He said that Forest City, the developer of Stapleton, ended up with a bit of an oversupply of townhome lots south of I-70.
“They are just starting to be depleted,” Myers said.
“We’re probably going to start pulling permits for Conservatory Green in a week or two,” he said.
He said he believes other builders are in the same boat.
But the trend is certainly a surge in townhome activity, he said.
“I will say that this year will probably be the first year in our history that we will have delivered more townhomes than single-family homes,” Myers said.
He said there is a large pent-up demand among young professionals who have waited longer than normal to buy their first home.
“The same demographic and economic patterns are filling up apartments,” Myers said.
“A lot of people are realizing that with rising rents and interest rates still low, it is cheaper to buy than to rent.”
New Town builds energy-efficient townhomes priced from the low $200,000s.
However, one out of six homes it sells are affordable under Denver’s inclusionary zoning rules.
“For those qualifying for affordable homes, they can buy the exact same unit for about $150,000,” Myers said.
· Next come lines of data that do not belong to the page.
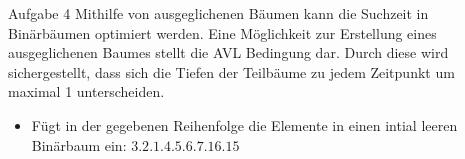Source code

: \begin{frame}{Aufgabe 4}
Mithilfe von ausgeglichenen Bäumen kann die Suchzeit in Binärbäumen optimiert werden. Eine Möglichkeit zur Erstellung eines ausgeglichenen Baumes stellt die
AVL Bedingung dar. Durch diese wird sichergestellt, dass sich die Tiefen der Teilbäume zu jedem Zeitpunkt um maximal 1 unterscheiden.

\begin{itemize}
	\item Fügt in der gegebenen Reihenfolge die Elemente in einen intial leeren Binärbaum ein: $3.2.1.4.5.6.7.16.15$
\end{itemize}
\end{frame}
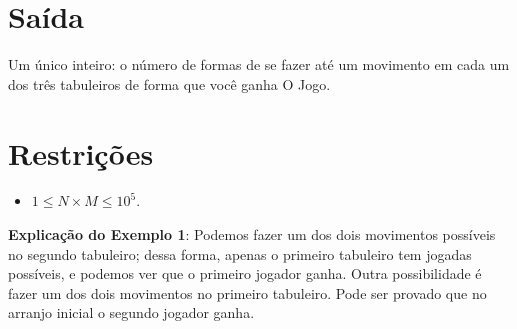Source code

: \section*{Saída}

Um único inteiro: o número de formas de se fazer até um movimento em cada um dos três tabuleiros de forma que você ganha O Jogo.


\section*{Restrições}

\begin{itemize}
\item $1 \leq N\times M \leq 10^5$.
\end{itemize}

\exemplo

\bigskip
\textbf{Explicação do Exemplo 1}: Podemos fazer um dos dois movimentos possíveis no segundo tabuleiro; dessa forma, apenas o primeiro tabuleiro tem jogadas possíveis, e podemos ver que o primeiro jogador ganha. Outra possibilidade é fazer um dos dois movimentos no primeiro tabuleiro. Pode ser provado que no arranjo inicial o segundo jogador ganha.


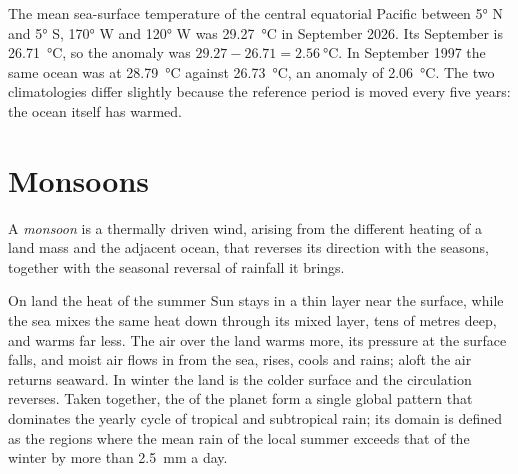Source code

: \begin{example}[An anomaly]\label{ex:b2:climate-variability:anomaly}
The mean sea-surface temperature of the central equatorial Pacific between \ang{5} N and
\ang{5} S, \ang{170} W and \ang{120} W was \qty{29.27}{\celsius} in September 2026. Its September
 is \qty{26.71}{\celsius}, so the anomaly was $29.27 - 26.71 = \qty{2.56}{\celsius}$.
In September 1997 the same ocean was at \qty{28.79}{\celsius} against \qty{26.73}{\celsius}, an
anomaly of \qty{2.06}{\celsius}. The two climatologies differ slightly because the reference
period is moved every five years: the ocean itself has warmed.
\end{example}

\section{Monsoons}\label{sec:b2:climate-variability:monsoons}

\begin{definition}[Monsoon]\label{def:b2:climate-variability:monsoon}
A \emph{monsoon} is a thermally driven wind, arising from the different heating of
a land mass and the adjacent ocean, that reverses its direction with the seasons, together with
the seasonal reversal of rainfall it brings.
\end{definition}

On land the heat of the summer Sun stays in a thin layer near the surface, while the sea mixes
the same heat down through its mixed layer, tens of metres deep, and warms far less. The air over
the land warms more, its pressure at the surface falls, and moist air flows in from the sea, rises, cools and
rains; aloft the air returns seaward. In winter the land is the colder surface and the circulation
reverses. Taken together, the  of the planet form a single global pattern that dominates the yearly
cycle of tropical and subtropical rain; its domain is defined as the regions where the mean rain
of the local summer exceeds that of the winter by more than \qty{2.5}{mm} a day.

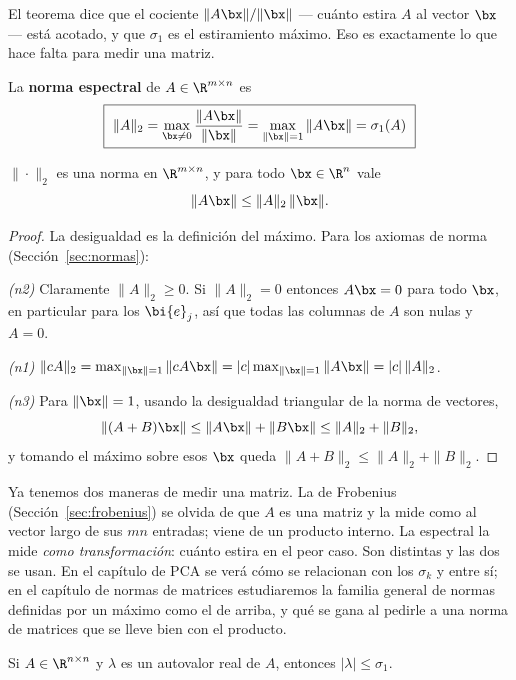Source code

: El teorema dice que el cociente $\|A\bx\|/\|\bx\|$ --- cuánto estira $A$ al
vector $\bx$ --- está acotado, y que $\sigma_1$ es el estiramiento máximo. Eso
es exactamente lo que hace falta para medir una matriz.

\begin{definition}\label{def:norma-espectral}
La \textbf{norma espectral} de $A\in\R^{m\times n}$ es
\[
\boxed{\ \|A\|_2=\max_{\bx\neq0}\frac{\|A\bx\|}{\|\bx\|}
=\max_{\|\bx\|=1}\|A\bx\|=\sigma_1(A)\ }
\]
\end{definition}

\begin{proposition}\label{prop:espectral-norma}
$\|\cdot\|_2$ es una norma en $\R^{m\times n}$, y para todo $\bx\in\R^n$ vale
\[
\|A\bx\|\le\|A\|_2\,\|\bx\| .
\]
\end{proposition}

\begin{proof}
La desigualdad es la definición del máximo. Para los axiomas de norma
(Sección~\ref{sec:normas}):

\emph{(n2)} Claramente $\|A\|_2\ge0$. Si $\|A\|_2=0$ entonces $A\bx=0$ para
todo $\bx$, en particular para los $\bi{e}_j$, así que todas las columnas de $A$
son nulas y $A=0$.

\emph{(n1)} $\|cA\|_2=\max_{\|\bx\|=1}\|cA\bx\|=|c|\max_{\|\bx\|=1}\|A\bx\|
=|c|\,\|A\|_2$.

\emph{(n3)} Para $\|\bx\|=1$, usando la desigualdad triangular de la norma de
vectores,
\[
\|(A+B)\bx\|\le\|A\bx\|+\|B\bx\|\le\|A\|_2+\|B\|_2 ,
\]
y tomando el máximo sobre esos $\bx$ queda $\|A+B\|_2\le\|A\|_2+\|B\|_2$.
\end{proof}

\begin{remark}
Ya tenemos dos maneras de medir una matriz. La de Frobenius
(Sección~\ref{sec:frobenius}) se olvida de que $A$ es una matriz y la mide
como al vector largo de sus $mn$ entradas; viene de un producto interno. La
espectral la mide \emph{como transformación}: cuánto estira en el peor caso.
Son distintas y las dos se usan. En el capítulo de PCA se verá cómo se
relacionan con los $\sigma_k$ y entre sí; en el
capítulo de normas de matrices estudiaremos la familia general de normas
definidas por un máximo como el de arriba, y qué se gana al pedirle a una
norma de matrices que se lleve bien con el producto.
\end{remark}

\begin{corollary}\label{coro:lambda-sigma}
Si $A\in\R^{n\times n}$ y $\lambda$ es un autovalor real de $A$, entonces
$|\lambda|\le\sigma_1$.
\end{corollary}

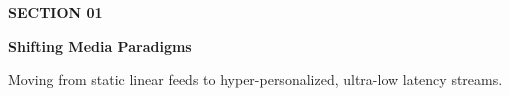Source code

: \documentclass[aspectratio=169,11pt]{beamer}
\begin{document}
{
\begin{frame}[plain]
  \vspace*{36pt}
  \begin{minipage}{0.85\textwidth}
    {\color{accentcyan}\large\bfseries\faGlobe\quad SECTION 01} \par
    \vspace{12pt}
    {\fontsize{26pt}{32pt}\selectfont \color{white}\bfseries Shifting Media Paradigms} \par
    \vspace{8pt}
    {\fontsize{14pt}{18pt}\selectfont \color{textlight} Moving from static linear feeds to hyper-personalized, ultra-low latency streams.}
  \end{minipage}
  \vspace*{24pt}
\end{frame}
}
\end{document}

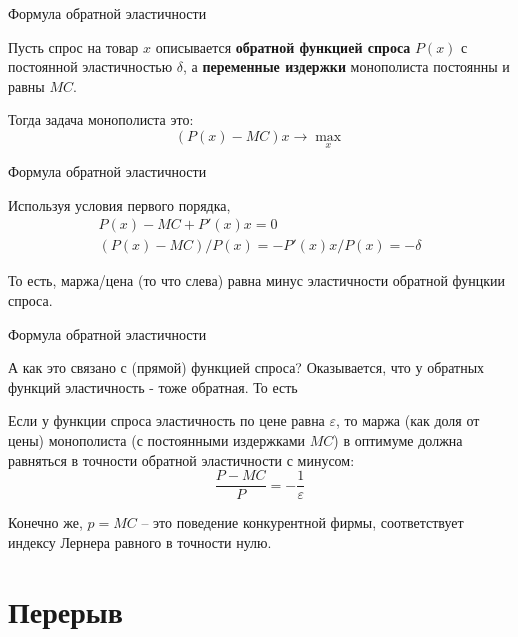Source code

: \documentclass{beamer}
\begin{document}
\begin{frame}{Формула обратной эластичности}

Пусть спрос на товар $x$ описывается \textbf{обратной функцией спроса} $P(x)$ с постоянной эластичностью $\delta$, а \textbf{переменные издержки} монополиста постоянны и равны $MC$. 

Тогда задача монополиста это:
$$ (P(x) - MC)x \to \max_x$$

\end{frame}

\begin{frame}{Формула обратной эластичности}

Используя условия первого порядка,
\begin{gather*}
P(x) - MC + P'(x)x = 0\\
(P(x) - MC)/P(x) = - P'(x)x/P(x) = - \delta
\end{gather*}


То есть, маржа/цена (то что слева) равна минус эластичности обратной фунцкии спроса.
\end{frame}

\begin{frame}{Формула обратной эластичности}

А как это связано с (прямой) функцией спроса? Оказывается, что у обратных функций эластичность - тоже обратная. То есть 

\begin{lemma}
Если у функции спроса эластичность по цене равна $\varepsilon$, то маржа (как доля от цены) монополиста (с постоянными издержками $MC$) в оптимуме должна равняться в точности обратной эластичности с минусом:
$$\frac{P-MC}{P} = - \frac{1}{\varepsilon}$$
\end{lemma}
Конечно же, $p=MC$ – это поведение конкурентной фирмы, соответствует индексу Лернера равного в точности нулю.
\end{frame}

\section{Перерыв}
\end{document}
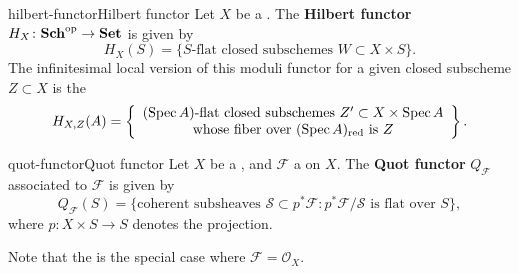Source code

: \begin{topic}{hilbert-functor}{Hilbert functor}
    Let $X$ be a . The \textbf{Hilbert functor} $H_X \colon \textbf{Sch}^\textup{op} \to \textbf{Set}$ is given by
    \[ H_X(S) = \{ \text{$S$-flat closed subschemes $W \subset X \times S$} \} . \]
    The infinitesimal local version of this moduli functor for a given closed subscheme $Z \subset X$ is the 
    \[ H_{X, Z}(A) = \left\{ \begin{array}{cc} \text{$(\operatorname{Spec} A)$-flat closed subschemes $Z' \subset X \times \operatorname{Spec} A$} \\ \text{whose fiber over $(\operatorname{Spec} A)_\textup{red}$ is $Z$} \end{array} \right\} . \]
\end{topic}

\begin{topic}{quot-functor}{Quot functor}
    Let $X$ be a , and $\mathcal{F}$ a  on $X$. The \textbf{Quot functor} $Q_\mathcal{F}$ associated to $\mathcal{F}$ is given by
    \[ Q_\mathcal{F}(S) = \{ \text{coherent subsheaves } \mathcal{S} \subset p^* \mathcal{F} : p^* \mathcal{F} / \mathcal{S} \text{ is flat over } S \} , \]
    where $p \colon X \times S \to S$ denotes the projection.
    
    Note that the  is the special case where $\mathcal{F} = \mathcal{O}_X$.
\end{topic}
Meanwhile, there were 4,096 permits issued for single-family detached homes through July, compared with 3,040 during the same period in 2012.
“This is the 28th consecutive month that we have outperformed the same month from the previous year,” Whiton said.
He said the market is starting from such a low basis that the market is no where near where it should be, based on historic growth and the size of the market.
“Don’t get me wrong, I am happy where we are,” Whiton said.
“But the lack of completed lots is slowing growth from where it should be,” Whiton said. “It can take two years to bring a lot that is ready to build on to the market.”
That is absolutely correct said Myers, especially for small and mid-sized builders.
“The big builders can go to Wall Street to finance land development, but a company our size needs to depend on developers to prepare the land,” he said.
“In a normal market, we would have 15,000 or 16,000 permits, while we are at about half that amount this year,” he said
In the past 12 months, community banks have begun making construction loans, but they still won’t make loans for land acquisitions.
“Too many of them were burned during the downturn, and now don’t want to be carrying land on their books,” Myers said.
Also, hedge-fun type operations are buying and developing land from Broomfield to Castle Rock, he said.
“Alternative capital is flowing to land,” Myers said.
“I don’t even think I knew what a hedge fund was until we had the great meltdown.”
Both Myers and Whiton said that the Case-Shiller report released yesterday that showed home prices in the Denver area in June were at record levels, bodes well for the new home market.
“It is very significant that resale homes are now selling at even higher prices than they were before the recession,” Whiton said.
“That means a lot of people can either move-up to a bigger home or downsize into an active-adult community,” Whiton said.
An increasingly large number of people want a new home, he said.
“Even though the inventory is growing for resale homes, it is growing from all-time low levels,” he said.
“By historic standards, there are still very few resale homes to choose from,” he said.
Also, new homes are typically far more energy-efficient than older, resale homes, he said.
“Builders are building homes that are far more energy efficient today than they were 10 years ago or even five years ago,” Whiton said.
“New Town Builders, Brookfield, Oakwood Homes, Meritage, Lennar and KB Home, all have very high-efficiency houses right now.”
It used to be that custom homes were leading the charge in energy efficiency.
“Today, most production builders are doing a really good job at providing consumers with extremely energy efficient homes,” Whiton said.